RAEmoLLM: Retrieval Augmented LLMs for Cross-Domain Misinformation Detection Using In-Context Learning Based on Emotional Information
Zhiwei Liu, Kailai Yang, Qianqian Xie, Christine de Kock, Sophia Ananiadou, Eduard Hovy
TL;DR
This paper tackles cross-domain misinformation detection by addressing the limitations of domain-specific fine-tuning. It introduces RAEmoLLM, a retrieval-augmented LLM framework that leverages affective information through in-context learning to perform misinformation verification across domains without fine-tuning. The approach comprises an index construction stage using EmoLLaMA-derived affective embeddings, a retrieval stage selecting top-$K$ affective demonstrations from source domains, and an inference stage that prompts LLMs with these demonstrations, sometimes augmented with explicit affective signals. Experimental results on AMTCele, PHEME, and COCO show significant improvements over zero-shot and several few-shot baselines, though performance is dataset-dependent and larger-scale fine-tuning can still surpass it in some cases; the work highlights the potential of emotion-informed retrieval to enhance cross-domain misinformation detection in a resource-efficient manner.
Abstract
Misinformation is prevalent in various fields such as education, politics, health, etc., causing significant harm to society. However, current methods for cross-domain misinformation detection rely on effort- and resource-intensive fine-tuning and complex model structures. With the outstanding performance of LLMs, many studies have employed them for misinformation detection. Unfortunately, they focus on in-domain tasks and do not incorporate significant sentiment and emotion features (which we jointly call {\em affect}). In this paper, we propose RAEmoLLM, the first retrieval augmented (RAG) LLMs framework to address cross-domain misinformation detection using in-context learning based on affective information.

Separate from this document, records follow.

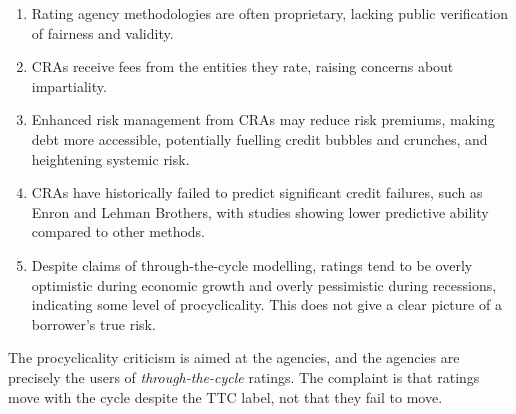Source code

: \begin{enumerate}
\item {} Rating agency methodologies are often
proprietary, lacking public verification of fairness and validity.
\item {} CRAs receive fees from the entities
they rate, raising concerns about impartiality.
\item {} Enhanced risk management from CRAs may
reduce risk premiums, making debt more accessible, potentially fuelling credit
bubbles and crunches, and heightening systemic risk.
\item {} CRAs have historically failed to predict
significant credit failures, such as Enron and Lehman Brothers, with studies
showing lower predictive ability compared to other methods.
\item {} Despite claims of through-the-cycle modelling,
ratings tend to be overly optimistic during economic growth and overly
pessimistic during recessions, indicating some level of procyclicality. This does
not give a clear picture of a borrower's true risk.
\end{enumerate}

\begin{crtrapbox}
The procyclicality criticism is aimed at the agencies, and the agencies are
precisely the users of \emph{through-the-cycle} ratings. The complaint is that
ratings move with the cycle despite the TTC label, not that they fail to move.
\end{crtrapbox}
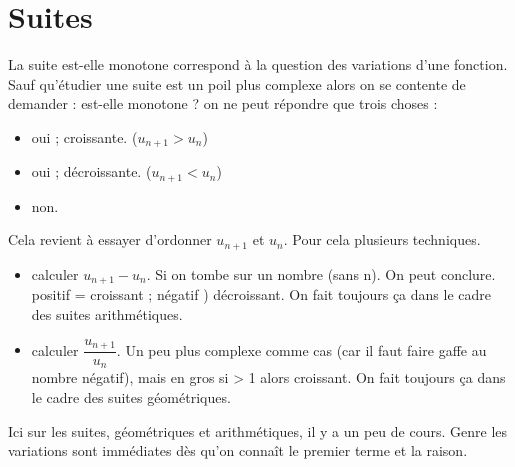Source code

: \documentclass[11pt]{article}
\begin{document}

\newtheorem{Definition}{Définition}
\newtheorem{Theorem}{Théorème}
\newtheorem{Proposition}{Propriété}

\renewcommand{\labelitemi}{$\bullet$}
\renewcommand{\labelitemii}{$\circ$}

\setlength{\columnseprule}{1pt}

\section{Suites}

La suite est-elle monotone correspond à la question des variations d'une fonction. Sauf qu'étudier une suite est un poil plus complexe alors on se contente de demander : est-elle monotone ? on ne peut répondre que trois choses : 

\begin{itemize}
\item oui ; croissante. ($u_{n+1} > u_n$)
\item oui ; décroissante. ($u_{n+1} < u_n$)
\item non.
\end{itemize}

Cela revient à essayer d'ordonner $u_{n+1}$ et $u_n$. Pour cela plusieurs techniques. 

\begin{itemize}
\item calculer $u_{n+1} - u_n$. Si on tombe sur un nombre (sans n). On peut conclure. positif = croissant ; négatif ) décroissant. On fait toujours ça dans le cadre des suites arithmétiques. 
\item calculer $\dfrac{u_{n+1}}{u_n}$. Un peu plus complexe comme cas (car il faut faire gaffe au nombre négatif), mais en gros si > 1 alors croissant. On fait toujours ça dans le cadre des suites géométriques.
\end{itemize}

Ici sur les suites, géométriques et arithmétiques, il y a un peu de cours. Genre les variations sont immédiates dès qu'on connaît le premier terme et la raison.
\end{document}
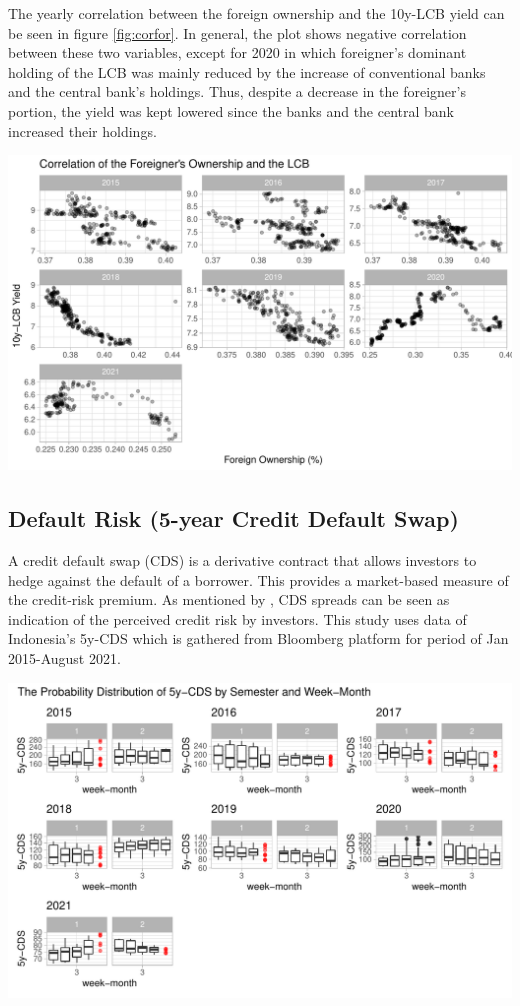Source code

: \documentclass[11pt,a4paper,]{article}
\begin{document}
The yearly correlation between the foreign ownership and the 10y-LCB yield can be seen in figure \ref{fig:corfor}. In general, the plot shows negative correlation between these two variables, except for 2020 in which foreigner's dominant holding of the LCB was mainly reduced by the increase of conventional banks and the central bank's holdings. Thus, despite a decrease in the foreigner's portion, the yield was kept lowered since the banks and the central bank increased their holdings.

\includegraphics{Untitled_files/figure-latex/corfor-1.pdf}

\hypertarget{default-risk-5-year-credit-default-swap}{%
\subsection{Default Risk (5-year Credit Default Swap)}\label{default-risk-5-year-credit-default-swap}}

A credit default swap (CDS) is a derivative contract that allows investors to hedge against the default of a borrower. This provides a market-based measure of the credit-risk premium. As mentioned by \textcite{codogno}, CDS spreads can be seen as indication of the perceived credit risk by investors. This study uses data of Indonesia's 5y-CDS which is gathered from Bloomberg platform for period of Jan 2015-August 2021.

\includegraphics{Untitled_files/figure-latex/cds-1.pdf}
\end{document}
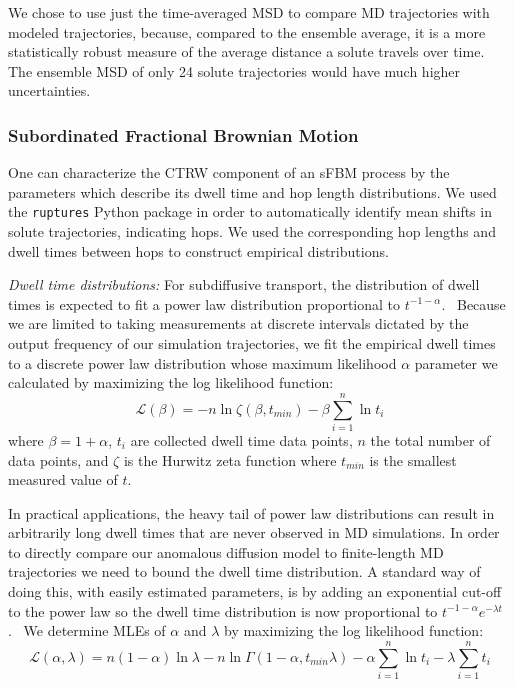 \documentclass[journal=jctcce,manuscript=article]{achemso}
\begin{document}
  We chose to use just the time-averaged MSD to compare MD trajectories with
  modeled trajectories, because, compared to the ensemble average, it is a more
  statistically robust measure of the average distance a solute travels over
  time. The ensemble MSD of only 24 solute trajectories would have much higher
  uncertainties.
  
  \subsubsection{Subordinated Fractional Brownian Motion}\label{method:sfbm}

  One can characterize the CTRW component of an sFBM process by the parameters
  which describe its dwell time and hop length distributions. We used the
  \texttt{ruptures} Python package in order to automatically identify mean
  shifts in solute trajectories, indicating hops.\cite{truong_ruptures:_2018}
  We used the corresponding hop lengths and dwell times between hops to
  construct empirical distributions.
  
  \textit{Dwell time distributions:} For subdiffusive transport, the distribution 
  of dwell times is expected to fit a power law distribution 
  proportional to $t^{-1-\alpha}$.~\cite{meroz_toolbox_2015}
  Because we are limited to taking measurements at discrete intervals dictated by the output 
  frequency of our simulation trajectories, we fit the empirical dwell times
  to a discrete power law distribution whose maximum likelihood $\alpha$ 
  parameter we calculated by maximizing the log likelihood function: 
  \begin{equation}
	\mathcal{L}(\beta) = -n\ln \zeta(\beta, t_{min}) -
	\beta\sum_{i=1}^{n} \ln t_i 
  \label{eqn:powerlaw_likelihood}
  \end{equation}
  where $\beta = 1 + \alpha$, $t_i$ are collected dwell time data points,
  $n$ the total number of data points, and $\zeta$ is the Hurwitz zeta function
  where $t_{min}$ is the smallest measured value of $t$.~\cite{clauset_power-law_2009}
  
  In practical applications, the heavy tail of power law distributions can result in 
  arbitrarily long dwell times that are never observed in MD simulations. 
  In order to directly compare our anomalous diffusion model to finite-length MD 
  trajectories we need to bound the dwell time distribution. A standard way of 
  doing this, with easily estimated parameters, is by adding an exponential 
  cut-off to the power law so the dwell time distribution is now proportional 
  to $t^{-1 - \alpha}e^{-\lambda t}$.~\cite{newman_power_2005,clauset_power-law_2009}  %
  We determine MLEs of $\alpha$ and $\lambda$ by maximizing the log 
  likelihood function:~\cite{clauset_power-law_2009}
  \begin{equation}
    \mathcal{L}(\alpha, \lambda) = n(1 - \alpha)\ln\lambda - n\ln\Gamma(1 - \alpha, t_{min}\lambda) - \alpha\sum_{i=1}^{n}\ln t_i - \lambda\sum_{i=1}^n t_i
  \label{eqn:powerlaw_cutoff_likelihood}
  \end{equation}
  
\end{document}
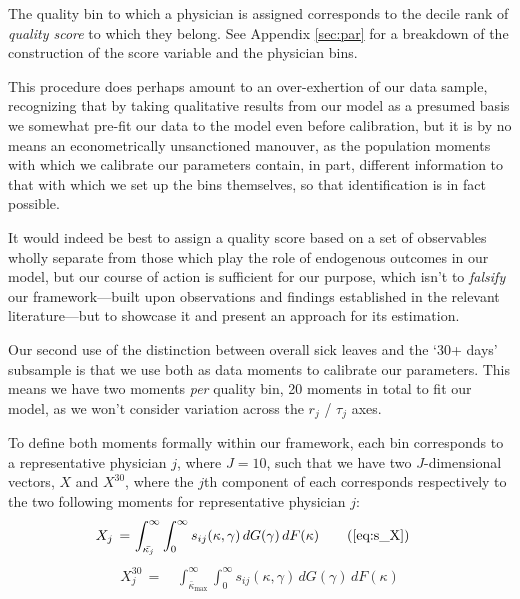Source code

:\documentclass[../main.tex]{subfiles}
\begin{document}
The quality bin to which a physician is assigned corresponds to the decile rank of \textit{quality score} to which they belong. See Appendix \ref{sec:par} for a breakdown of the construction of the score variable and the physician bins.

This procedure does perhaps amount to an over-exhertion of our data sample, recognizing that by taking qualitative results from our model as a presumed basis we somewhat pre-fit our data to the model even before calibration, but it is by no means an econometrically unsanctioned manouver, as the population moments with which we calibrate our parameters contain, in part, different information to that with which we set up the bins themselves, so that identification is in fact possible. 

It would indeed be best to assign a quality score based on a set of observables wholly separate from those which play the role of endogenous outcomes in our model, but our course of action is sufficient for our purpose, which isn't to \textit{falsify} our framework—built upon observations and findings established in the relevant literature—but to showcase it and present an approach for its estimation.

Our second use of the distinction between overall sick leaves and the `30+ days' subsample is that we use both as data moments to calibrate our parameters. This means we have two moments \textit{per} quality bin, 20 moments in total to fit our model, as we won't consider variation across the $r_j$ / $\tau_j$ axes.

To define both moments formally within our framework, each bin corresponds to a representative physician $j$, where $J = 10$, such that we have two $J$-dimensional vectors, $X$ and $X^{30}$, where the $j$th component of each corresponds respectively to the two following moments for representative physician $j$:
\begin{align}
    X_j \,=\, &  \int_{\bar{\kappa_j}}^{\infty} \int_{0}^{\infty}s_{ij}(\kappa, \gamma)  \,dG(\gamma) \,dF(\kappa) \tag{\ref{eq:s_X}}
\end{align}
\begin{align}
    X_j^{30} \,=\, & \int_{\bar{\kappa}_{\max}}^{\infty} \int_{0}^{\infty}s_{ij}(\kappa, \gamma)  \,dG(\gamma) \,dF(\kappa)
    \label{eq:X30}
\end{align}
\end{document}
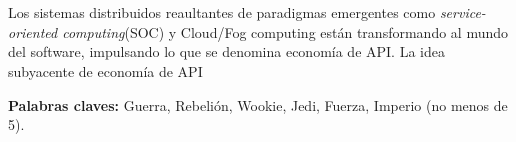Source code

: \chapter*{\runtitulo}

\noindent Los sistemas distribuidos reaultantes de paradigmas emergentes como \emph{service-oriented computing}(SOC) y Cloud/Fog computing están transformando al mundo del software, impulsando lo que se denomina economía de API. La idea subyacente de economía de API

\bigskip

\noindent\textbf{Palabras claves:} Guerra, Rebelión, Wookie, Jedi, Fuerza, Imperio (no menos de 5).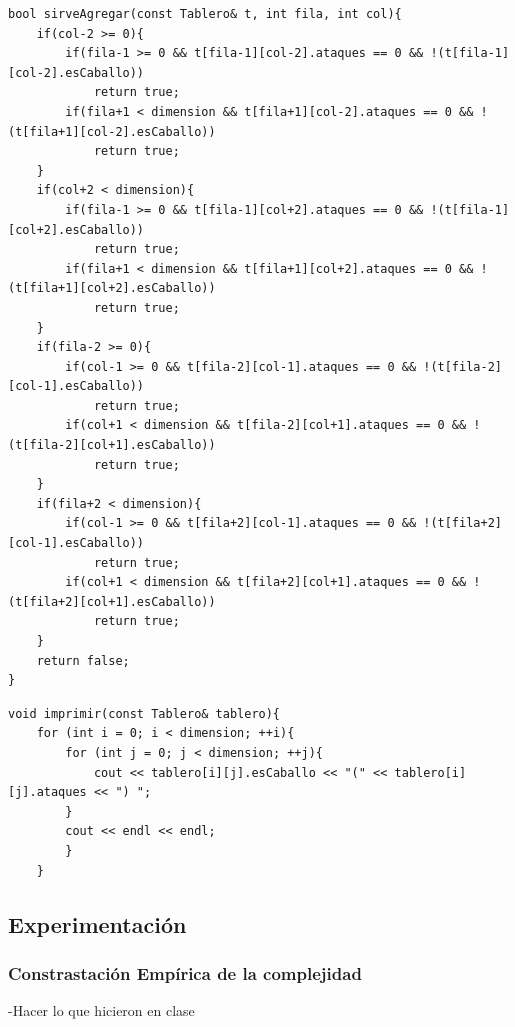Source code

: \newpage

	\begin{codesnippet}
	\begin{verbatim}
bool sirveAgregar(const Tablero& t, int fila, int col){
    if(col-2 >= 0){
        if(fila-1 >= 0 && t[fila-1][col-2].ataques == 0 && !(t[fila-1][col-2].esCaballo))
            return true;
        if(fila+1 < dimension && t[fila+1][col-2].ataques == 0 && !(t[fila+1][col-2].esCaballo))
            return true;
    }
    if(col+2 < dimension){
        if(fila-1 >= 0 && t[fila-1][col+2].ataques == 0 && !(t[fila-1][col+2].esCaballo))
            return true;
        if(fila+1 < dimension && t[fila+1][col+2].ataques == 0 && !(t[fila+1][col+2].esCaballo)) 
            return true;
    }
    if(fila-2 >= 0){
        if(col-1 >= 0 && t[fila-2][col-1].ataques == 0 && !(t[fila-2][col-1].esCaballo)) 
            return true;
        if(col+1 < dimension && t[fila-2][col+1].ataques == 0 && !(t[fila-2][col+1].esCaballo))
            return true;
    }
    if(fila+2 < dimension){
        if(col-1 >= 0 && t[fila+2][col-1].ataques == 0 && !(t[fila+2][col-1].esCaballo)) 
            return true;
        if(col+1 < dimension && t[fila+2][col+1].ataques == 0 && !(t[fila+2][col+1].esCaballo)) 
            return true;
    }
    return false;
}
	\end{verbatim}
	\end{codesnippet}
	
		\begin{codesnippet}
	\begin{verbatim}
void imprimir(const Tablero& tablero){
    for (int i = 0; i < dimension; ++i){
        for (int j = 0; j < dimension; ++j){
            cout << tablero[i][j].esCaballo << "(" << tablero[i][j].ataques << ") ";
        }
        cout << endl << endl;    
        }
    }
	\end{verbatim}
	\end{codesnippet}

\newpage
\subsection{Experimentaci\'on}

\subsubsection{Constrastaci\'on Emp\'irica de la complejidad}\label{tiempos}
-Hacer lo que hicieron en clase\\
\newpage
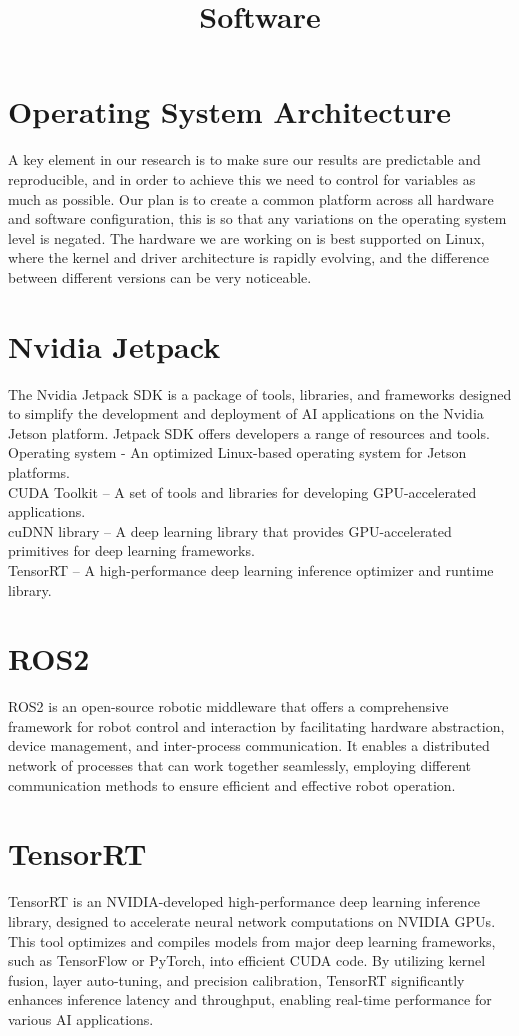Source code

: \title{Software}

\section{Operating System Architecture}
A key element in our research is to make sure our results are predictable and reproducible, and in order to achieve this we need to control for variables as much as possible. Our plan is to create a common platform across all hardware and software configuration, this is so that any variations on the operating system level is negated. 
The hardware we are working on is best supported on Linux, where the kernel and driver architecture is rapidly evolving, and the difference between different versions can be very noticeable.

\section{Nvidia Jetpack}
The Nvidia Jetpack SDK is a package of tools, libraries, and frameworks designed to simplify the development and deployment of AI applications on the Nvidia Jetson platform. Jetpack SDK offers developers a range of resources and tools.
\\
Operating system - An optimized Linux-based operating system for Jetson platforms.
\\
CUDA Toolkit – A set of tools and libraries for developing GPU-accelerated applications.
\\
cuDNN library – A deep learning library that provides GPU-accelerated primitives for deep learning frameworks.
\\
TensorRT – A high-performance deep learning inference optimizer and runtime library.

\section{ROS2}
ROS2 is an open-source robotic middleware that offers a comprehensive framework for robot control and interaction by facilitating hardware abstraction, device management, and inter-process communication. It enables a distributed network of processes that can work together seamlessly, employing different communication methods to ensure efficient and effective robot operation. 

\section{TensorRT}
TensorRT is an NVIDIA-developed high-performance deep learning inference library, designed to accelerate neural network computations on NVIDIA GPUs. This tool optimizes and compiles models from major deep learning frameworks, such as TensorFlow or PyTorch, into eﬀicient CUDA code. By utilizing kernel fusion, layer auto-tuning, and precision calibration, TensorRT significantly enhances inference latency and throughput, enabling real-time performance for various AI applications.

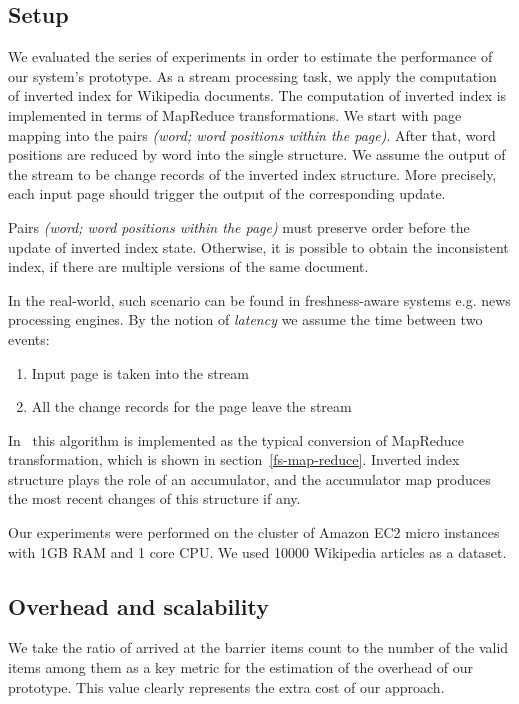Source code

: 
\label{fs-experiments-section}

\subsection{Setup}
We evaluated the series of experiments in order to estimate the performance of our system's prototype. As a stream processing task, we apply the computation of inverted index for Wikipedia documents. The computation of inverted index is implemented in terms of MapReduce transformations. We start with page mapping into the pairs {\it (word; word positions within the page)}. After that, word positions are reduced by word into the single structure. We assume the output of the stream to be change records of the inverted index structure. More precisely, each input page should trigger the output of the corresponding update. 

Pairs {\it (word; word positions within the page)} must preserve order before the update of inverted index state. Otherwise, it is possible to obtain the inconsistent index, if there are multiple versions of the same document.  

In the real-world, such scenario can be found in freshness-aware systems e.g. news processing engines. By the notion of {\it latency} we assume the time between two events: 
\begin{enumerate}
    \item Input page is taken into the stream
    \item All the change records for the page leave the stream
\end{enumerate}

In \FlameStream\ this algorithm is implemented as the typical conversion of MapReduce transformation, which is shown in section~\ref{fs-map-reduce}. Inverted index structure plays the role of an accumulator, and the accumulator map produces the most recent changes of this structure if any.

Our experiments were performed on the cluster of Amazon EC2 micro instances with 1GB RAM and 1 core CPU. We used 10000 Wikipedia articles as a dataset. 

\subsection{Overhead and scalability}

We take the ratio of arrived at the barrier items count to the number of the valid items among them as a key metric for the estimation of the overhead of our prototype. This value clearly represents the extra cost of our approach.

RAEmoLLM includes three modules. (1) In the index construction module, we apply an emotional LLM to obtain affective embeddings from all domains to construct a retrieval database. (2) The retrieval module uses the database to recommend top K examples (text-label pairs) from source domain data for target domain contents. (3) These examples are adopted as few-shot demonstrations for the inference module to process the target domain content. The RAEmoLLM can effectively enhance the general performance of LLMs in cross-domain misinformation detection tasks through affect-based retrieval, without fine-tuning. We evaluate our framework on three misinformation benchmarks. Results show that RAEmoLLM achieves significant improvements compared to the other few-shot methods on three datasets, with the highest increases of 15.64%, 31.18%, and 15.73% respectively. This project is available at https://github.com/lzw108/RAEmoLLM.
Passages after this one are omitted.